В начале зимы он пешком отправился на юг острова в полном одиночестве и по пустынным тропам, пролегавшим в стороне от селений. Если ночью шел дождь, он не произносил ни единого заклинания, чтобы отвести непогоду, потому что этим здесь, на острове Рок, ведал Мастер Ветродуй и шутить с ним не стоило. Как-то раз Гед спрятался от дождя под большим хвойным деревом; он улегся, завернувшись в плащ, и стал вспоминать своего старого Учителя Огиона, который, наверно, сейчас еще не вернулся из очередного осеннего похода по горам Гонта и тоже ночует под открытым небом, под голыми ветвями деревьев, сквозь которые падает холодный дождь, стеной стоящий вокруг спящего на земле волшебника. Воспоминания эти вызвали у Геда улыбку, он давно заметил, что мысли об Учителе всегда приносят ему душевный покой. С миром в душе он и уснул, а вокруг него в холодной тьме бормотал дождь. Проснувшись на рассвете, Гед поднял голову и увидел, что дождь прекратился и что в складках его плаща укрылся и спит маленький зверек. Гед удивился: это был отак, которого человеку увидеть очень трудно.
Отаки водятся только на четырех южных островах Архипелага – на Роке, Энсмере, Поди и Уотхорте. Это зверьки небольшие, с блестящей коричневой или полосатой шерсткой и крупными яркими глазами. Зубы у отаков крепкие и острые, а нрав довольно свирепый; приручить их почти невозможно. Они молчаливы и не издают обычно ни характерного свиста, ни крика; порой кажется, что они вообще лишены голоса. Гед погладил спящего отака, и тот проснулся, зевнул, показав маленький коричневый язычок и белые зубы, но не испугался.
– Отак, – сказал ему Гед, а потом, припомнив те тысячи слов Истинной Речи, что принадлежат к миру зверей и которые он выучил в Одинокой Башне, назвал зверька его подлинным именем: – Хёг! – и спросил: – Пойдешь со мной?
Отак уселся на его раскрытой ладони и стал умываться.

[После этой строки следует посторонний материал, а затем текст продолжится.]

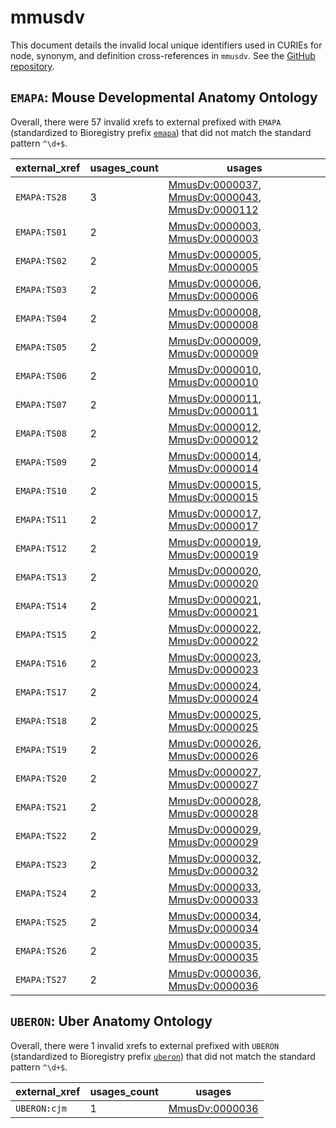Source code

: # mmusdv

This document details the invalid local unique identifiers used in CURIEs
for node, synonym, and definition cross-references in `mmusdv`. See the [GitHub repository](https://github.com/obophenotype/developmental-stage-ontologies).


## `EMAPA`: Mouse Developmental Anatomy Ontology

Overall, there were 57 invalid
xrefs to external prefixed with `EMAPA` (standardized to Bioregistry
prefix [`emapa`](https://bioregistry.io/emapa)) that
did not match the standard pattern `^\d+$`.

| external_xref   |   usages_count | usages                                                                                                                                                                                            |
|-----------------|----------------|---------------------------------------------------------------------------------------------------------------------------------------------------------------------------------------------------|
| `EMAPA:TS28`    |              3 | [MmusDv:0000037](http://purl.obolibrary.org/obo/MmusDv_0000037), [MmusDv:0000043](http://purl.obolibrary.org/obo/MmusDv_0000043), [MmusDv:0000112](http://purl.obolibrary.org/obo/MmusDv_0000112) |
| `EMAPA:TS01`    |              2 | [MmusDv:0000003](http://purl.obolibrary.org/obo/MmusDv_0000003), [MmusDv:0000003](http://purl.obolibrary.org/obo/MmusDv_0000003)                                                                  |
| `EMAPA:TS02`    |              2 | [MmusDv:0000005](http://purl.obolibrary.org/obo/MmusDv_0000005), [MmusDv:0000005](http://purl.obolibrary.org/obo/MmusDv_0000005)                                                                  |
| `EMAPA:TS03`    |              2 | [MmusDv:0000006](http://purl.obolibrary.org/obo/MmusDv_0000006), [MmusDv:0000006](http://purl.obolibrary.org/obo/MmusDv_0000006)                                                                  |
| `EMAPA:TS04`    |              2 | [MmusDv:0000008](http://purl.obolibrary.org/obo/MmusDv_0000008), [MmusDv:0000008](http://purl.obolibrary.org/obo/MmusDv_0000008)                                                                  |
| `EMAPA:TS05`    |              2 | [MmusDv:0000009](http://purl.obolibrary.org/obo/MmusDv_0000009), [MmusDv:0000009](http://purl.obolibrary.org/obo/MmusDv_0000009)                                                                  |
| `EMAPA:TS06`    |              2 | [MmusDv:0000010](http://purl.obolibrary.org/obo/MmusDv_0000010), [MmusDv:0000010](http://purl.obolibrary.org/obo/MmusDv_0000010)                                                                  |
| `EMAPA:TS07`    |              2 | [MmusDv:0000011](http://purl.obolibrary.org/obo/MmusDv_0000011), [MmusDv:0000011](http://purl.obolibrary.org/obo/MmusDv_0000011)                                                                  |
| `EMAPA:TS08`    |              2 | [MmusDv:0000012](http://purl.obolibrary.org/obo/MmusDv_0000012), [MmusDv:0000012](http://purl.obolibrary.org/obo/MmusDv_0000012)                                                                  |
| `EMAPA:TS09`    |              2 | [MmusDv:0000014](http://purl.obolibrary.org/obo/MmusDv_0000014), [MmusDv:0000014](http://purl.obolibrary.org/obo/MmusDv_0000014)                                                                  |
| `EMAPA:TS10`    |              2 | [MmusDv:0000015](http://purl.obolibrary.org/obo/MmusDv_0000015), [MmusDv:0000015](http://purl.obolibrary.org/obo/MmusDv_0000015)                                                                  |
| `EMAPA:TS11`    |              2 | [MmusDv:0000017](http://purl.obolibrary.org/obo/MmusDv_0000017), [MmusDv:0000017](http://purl.obolibrary.org/obo/MmusDv_0000017)                                                                  |
| `EMAPA:TS12`    |              2 | [MmusDv:0000019](http://purl.obolibrary.org/obo/MmusDv_0000019), [MmusDv:0000019](http://purl.obolibrary.org/obo/MmusDv_0000019)                                                                  |
| `EMAPA:TS13`    |              2 | [MmusDv:0000020](http://purl.obolibrary.org/obo/MmusDv_0000020), [MmusDv:0000020](http://purl.obolibrary.org/obo/MmusDv_0000020)                                                                  |
| `EMAPA:TS14`    |              2 | [MmusDv:0000021](http://purl.obolibrary.org/obo/MmusDv_0000021), [MmusDv:0000021](http://purl.obolibrary.org/obo/MmusDv_0000021)                                                                  |
| `EMAPA:TS15`    |              2 | [MmusDv:0000022](http://purl.obolibrary.org/obo/MmusDv_0000022), [MmusDv:0000022](http://purl.obolibrary.org/obo/MmusDv_0000022)                                                                  |
| `EMAPA:TS16`    |              2 | [MmusDv:0000023](http://purl.obolibrary.org/obo/MmusDv_0000023), [MmusDv:0000023](http://purl.obolibrary.org/obo/MmusDv_0000023)                                                                  |
| `EMAPA:TS17`    |              2 | [MmusDv:0000024](http://purl.obolibrary.org/obo/MmusDv_0000024), [MmusDv:0000024](http://purl.obolibrary.org/obo/MmusDv_0000024)                                                                  |
| `EMAPA:TS18`    |              2 | [MmusDv:0000025](http://purl.obolibrary.org/obo/MmusDv_0000025), [MmusDv:0000025](http://purl.obolibrary.org/obo/MmusDv_0000025)                                                                  |
| `EMAPA:TS19`    |              2 | [MmusDv:0000026](http://purl.obolibrary.org/obo/MmusDv_0000026), [MmusDv:0000026](http://purl.obolibrary.org/obo/MmusDv_0000026)                                                                  |
| `EMAPA:TS20`    |              2 | [MmusDv:0000027](http://purl.obolibrary.org/obo/MmusDv_0000027), [MmusDv:0000027](http://purl.obolibrary.org/obo/MmusDv_0000027)                                                                  |
| `EMAPA:TS21`    |              2 | [MmusDv:0000028](http://purl.obolibrary.org/obo/MmusDv_0000028), [MmusDv:0000028](http://purl.obolibrary.org/obo/MmusDv_0000028)                                                                  |
| `EMAPA:TS22`    |              2 | [MmusDv:0000029](http://purl.obolibrary.org/obo/MmusDv_0000029), [MmusDv:0000029](http://purl.obolibrary.org/obo/MmusDv_0000029)                                                                  |
| `EMAPA:TS23`    |              2 | [MmusDv:0000032](http://purl.obolibrary.org/obo/MmusDv_0000032), [MmusDv:0000032](http://purl.obolibrary.org/obo/MmusDv_0000032)                                                                  |
| `EMAPA:TS24`    |              2 | [MmusDv:0000033](http://purl.obolibrary.org/obo/MmusDv_0000033), [MmusDv:0000033](http://purl.obolibrary.org/obo/MmusDv_0000033)                                                                  |
| `EMAPA:TS25`    |              2 | [MmusDv:0000034](http://purl.obolibrary.org/obo/MmusDv_0000034), [MmusDv:0000034](http://purl.obolibrary.org/obo/MmusDv_0000034)                                                                  |
| `EMAPA:TS26`    |              2 | [MmusDv:0000035](http://purl.obolibrary.org/obo/MmusDv_0000035), [MmusDv:0000035](http://purl.obolibrary.org/obo/MmusDv_0000035)                                                                  |
| `EMAPA:TS27`    |              2 | [MmusDv:0000036](http://purl.obolibrary.org/obo/MmusDv_0000036), [MmusDv:0000036](http://purl.obolibrary.org/obo/MmusDv_0000036)                                                                  |

## `UBERON`: Uber Anatomy Ontology

Overall, there were 1 invalid
xrefs to external prefixed with `UBERON` (standardized to Bioregistry
prefix [`uberon`](https://bioregistry.io/uberon)) that
did not match the standard pattern `^\d+$`.

| external_xref   |   usages_count | usages                                                          |
|-----------------|----------------|-----------------------------------------------------------------|
| `UBERON:cjm`    |              1 | [MmusDv:0000036](http://purl.obolibrary.org/obo/MmusDv_0000036) |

Гед пристроил зверька к себе на плечо, в складки капюшона, и двинулся в путь. Так, пассажиром у него на плече, отак и ехал дальше. Иногда он в течение дня соскакивал на землю и удирал в лес, но всегда возвращался обратно, а однажды даже принес пойманную им лесную мышь. Гед засмеялся и сказал, чтобы отак сам ел свою добычу, потому что им нужно торопиться: сегодня ночью должен состояться праздник Солнцеворота. И вот в дождливых сумерках Гед обогнул Холм Рок и увидел сквозь пелену дождя, что над крышей Большого Дома играют и кружат яркие волшебные огоньки, и вскоре его радостно встречали друзья и Учителя в залитом светом зале, где в каминах горел огонь.
Геду показалось, что он вернулся домой, – ведь настоящего дома, куда он мог бы вернуться, у него не было. Он с радостью вглядывался в знакомые лица, но весь засиял, когда навстречу ему вышел Ветч с широкой улыбкой на темнокожем лице. Гед за год соскучился по другу гораздо больше, чем ему казалось. Этой осенью Ветч был посвящен в колдуны и больше уже не считался учеником, но это ничуть не смутило обоих юношей, они сразу заговорили друг с другом, и Геду показалось, что в эти первые часы их встречи он рассказал Ветчу больше, чем кому-либо за целый год, проведенный в Одинокой Башне.